Le président du CDR, Nabil el-Jisr, avec l'ambassadeur chinois au Liban, Liu Zhiming.  (crédit CDR)
Le président du CDR, Nabil el-Jisr, avec l'ambassadeur chinois au Liban, Liu Zhiming. (crédit CDR)
LIBAN / TURQUIE / FRANCE / CHINE. Le pays des Cèdres vient de signer plusieurs accords de coopération avec des pays étrangers.

Parmi eux, l'annulation de visas touristiques entre le Liban et la Turquie, qui vient d'entrer en vigueur à la mi-février. Cet accord avait été signé lors de la visite du Premier ministre libanais Saad Hariri à Ankara, en janvier 2010.

Cinq autres accords avaient été conclus, dans le domaine économique, de la santé, de l'agriculture, du transport, de l'éducation et de la coopération militaire. Le Premier ministre turc, Recep Tayyip Erdogan, avait souhaité ainsi renforcer les échanges commerciaux entre les deux pays, qui se montaient à 900 M$ (671,6M€) en 2008, contre 225M$ ( 186,56M€) en 2002. La Turquie devrait également aider le Liban dans le domaine de l'énergie, en lui fournissant de l'électricité, via l'entreprise privée TETAS.
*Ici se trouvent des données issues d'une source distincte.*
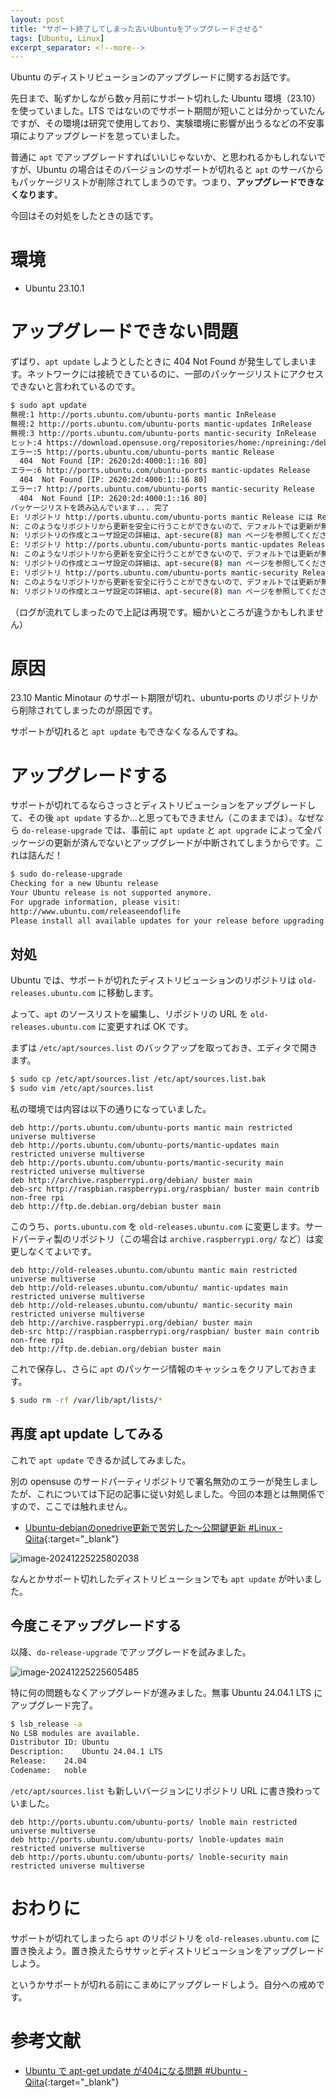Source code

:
 ```yaml
---
layout: post
title: "サポート終了してしまった古いUbuntuをアップグレードさせる"
tags: [Ubuntu, Linux]
excerpt_separator: <!--more-->
---
```


Ubuntu のディストリビューションのアップグレードに関するお話です。

先日まで、恥ずかしながら数ヶ月前にサポート切れした Ubuntu 環境（23.10）を使っていました。LTS ではないのでサポート期間が短いことは分かっていたんですが、その環境は研究で使用しており、実験環境に影響が出うるなどの不安事項によりアップグレードを怠っていました。

普通に ``apt`` でアップグレードすればいいじゃないか、と思われるかもしれないですが、Ubuntu の場合はそのバージョンのサポートが切れると ``apt`` のサーバからもパッケージリストが削除されてしまうのです。つまり、**アップグレードできなくなります**。

今回はその対処をしたときの話です。

<!--more-->	

# 環境

- Ubuntu 23.10.1

# アップグレードできない問題

ずばり、``apt update`` しようとしたときに 404 Not Found が発生してしまいます。ネットワークには接続できているのに、一部のパッケージリストにアクセスできないと言われているのです。

```bash
$ sudo apt update
無視:1 http://ports.ubuntu.com/ubuntu-ports mantic InRelease                   
無視:2 http://ports.ubuntu.com/ubuntu-ports mantic-updates InRelease           
無視:3 http://ports.ubuntu.com/ubuntu-ports mantic-security InRelease     
ヒット:4 https://download.opensuse.org/repositories/home:/npreining:/debian-ubuntu-onedrive/xUbuntu_24.04 ./ InRelease
エラー:5 http://ports.ubuntu.com/ubuntu-ports mantic Release
  404  Not Found [IP: 2620:2d:4000:1::16 80]
エラー:6 http://ports.ubuntu.com/ubuntu-ports mantic-updates Release
  404  Not Found [IP: 2620:2d:4000:1::16 80]
エラー:7 http://ports.ubuntu.com/ubuntu-ports mantic-security Release
  404  Not Found [IP: 2620:2d:4000:1::16 80]
パッケージリストを読み込んでいます... 完了
E: リポジトリ http://ports.ubuntu.com/ubuntu-ports mantic Release には Release ファイルがありません。
N: このようなリポジトリから更新を安全に行うことができないので、デフォルトでは更新が無効になっています。
N: リポジトリの作成とユーザ設定の詳細は、apt-secure(8) man ページを参照してください。
E: リポジトリ http://ports.ubuntu.com/ubuntu-ports mantic-updates Release には Release ファイルがありません。
N: このようなリポジトリから更新を安全に行うことができないので、デフォルトでは更新が無効になっています。
N: リポジトリの作成とユーザ設定の詳細は、apt-secure(8) man ページを参照してください。
E: リポジトリ http://ports.ubuntu.com/ubuntu-ports mantic-security Release には Release ファイルがありません。
N: このようなリポジトリから更新を安全に行うことができないので、デフォルトでは更新が無効になっています。
N: リポジトリの作成とユーザ設定の詳細は、apt-secure(8) man ページを参照してください。
```

（ログが流れてしまったので上記は再現です。細かいところが違うかもしれません）

# 原因

23.10 Mantic Minotaur のサポート期限が切れ、ubuntu-ports のリポジトリから削除されてしまったのが原因です。

サポートが切れると ``apt update`` もできなくなるんですね。

# アップグレードする

サポートが切れてるならさっさとディストリビューションをアップグレードして、その後 ``apt update`` するか…と思ってもできません（このままでは）。なぜなら ``do-release-upgrade`` では、事前に ``apt update`` と ``apt upgrade`` によって全パッケージの更新が済んでないとアップグレードが中断されてしまうからです。これは詰んだ！

```bash
$ sudo do-release-upgrade
Checking for a new Ubuntu release
Your Ubuntu release is not supported anymore.
For upgrade information, please visit:
http://www.ubuntu.com/releaseendoflife
Please install all available updates for your release before upgrading.
```

## 対処

Ubuntu では、サポートが切れたディストリビューションのリポジトリは ``old-releases.ubuntu.com`` に移動します。

よって、``apt`` のソースリストを編集し、リポジトリの URL を ``old-releases.ubuntu.com`` に変更すれば OK です。



まずは ``/etc/apt/sources.list`` のバックアップを取っておき、エディタで開きます。

```bash
$ sudo cp /etc/apt/sources.list /etc/apt/sources.list.bak
$ sudo vim /etc/apt/sources.list
```

私の環境では内容は以下の通りになっていました。

```
deb http://ports.ubuntu.com/ubuntu-ports mantic main restricted universe multiverse 
deb http://ports.ubuntu.com/ubuntu-ports/mantic-updates main restricted universe multiverse 
deb http://ports.ubuntu.com/ubuntu-ports/mantic-security main restricted universe multiverse 
deb http://archive.raspberrypi.org/debian/ buster main
deb-src http://raspbian.raspberrypi.org/raspbian/ buster main contrib non-free rpi 
deb http://ftp.de.debian.org/debian buster main
```

このうち、``ports.ubuntu.com`` を ``old-releases.ubuntu.com`` に変更します。サードパーティ製のリポジトリ（この場合は ``archive.raspberrypi.org/`` など）は変更しなくてよいです。

```
deb http://old-releases.ubuntu.com/ubuntu mantic main restricted universe multiverse
deb http://old-releases.ubuntu.com/ubuntu/ mantic-updates main restricted universe multiverse
deb http://old-releases.ubuntu.com/ubuntu/ mantic-security main restricted universe multiverse
deb http://archive.raspberrypi.org/debian/ buster main
deb-src http://raspbian.raspberrypi.org/raspbian/ buster main contrib non-free rpi
deb http://ftp.de.debian.org/debian buster main
```

これで保存し、さらに ``apt`` のパッケージ情報のキャッシュをクリアしておきます。

```bash
$ sudo rm -rf /var/lib/apt/lists/*
```

## 再度 apt update してみる

これで ``apt update`` できるか試してみました。

別の opensuse のサードパーティリポジトリで署名無効のエラーが発生しましたが、これについては下記の記事に従い対処しました。今回の本題とは無関係ですので、ここでは触れません。

- [Ubuntu-debianのonedrive更新で苦労した～公開鍵更新 #Linux - Qiita](https://qiita.com/2SB100/items/0107d2ca7b844e9423a3){:target="_blank"}

![image-20241225225802038](../../../assets/img/post/2024-12-25-old-ubuntu/image-20241225225802038.webp)

なんとかサポート切れしたディストリビューションでも ``apt update`` が叶いました。

## 今度こそアップグレードする

以降、``do-release-upgrade`` でアップグレードを試みました。

![image-20241225225605485](../../../assets/img/post/2024-12-25-old-ubuntu/image-20241225225605485.webp)

特に何の問題もなくアップグレードが進みました。無事 Ubuntu 24.04.1 LTS にアップグレード完了。

```bash
$ lsb_release -a
No LSB modules are available.
Distributor ID:	Ubuntu
Description:	Ubuntu 24.04.1 LTS
Release:	24.04
Codename:	noble
```

``/etc/apt/sources.list`` も新しいバージョンにリポジトリ URL に書き換わっていました。

```
deb http://ports.ubuntu.com/ubuntu-ports/ lnoble main restricted universe multiverse
deb http://ports.ubuntu.com/ubuntu-ports/ lnoble-updates main restricted universe multiverse
deb http://ports.ubuntu.com/ubuntu-ports/ lnoble-security main restricted universe multiverse
```

# おわりに

サポートが切れてしまったら ``apt`` のリポジトリを ``old-releases.ubuntu.com`` に置き換えよう。置き換えたらササッとディストリビューションをアップグレードしよう。

というかサポートが切れる前にこまめにアップグレードしよう。自分への戒めです。

# 参考文献

- [Ubuntu で apt-get update が404になる問題 #Ubuntu - Qiita](https://qiita.com/nyanchu/items/a8cfc5cf627d70d798bf){:target="_blank"}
En parallèle, et selon le bulletin économique de la Byblos Bank, Lebanon this week, le ministère des Finances libanais vient de signer une convention d'aide technique avec l'INSEE, afin de poursuivre la formation de l'administration fiscale au calcul des comptes.

Enfin, le Conseil pour le développement et la recontruction (CDR) vient de signer un accord économique et technique avec la Chine, pour un montant de 2,2M$ (1,64M€) et de 4,4M$ (3,28M€).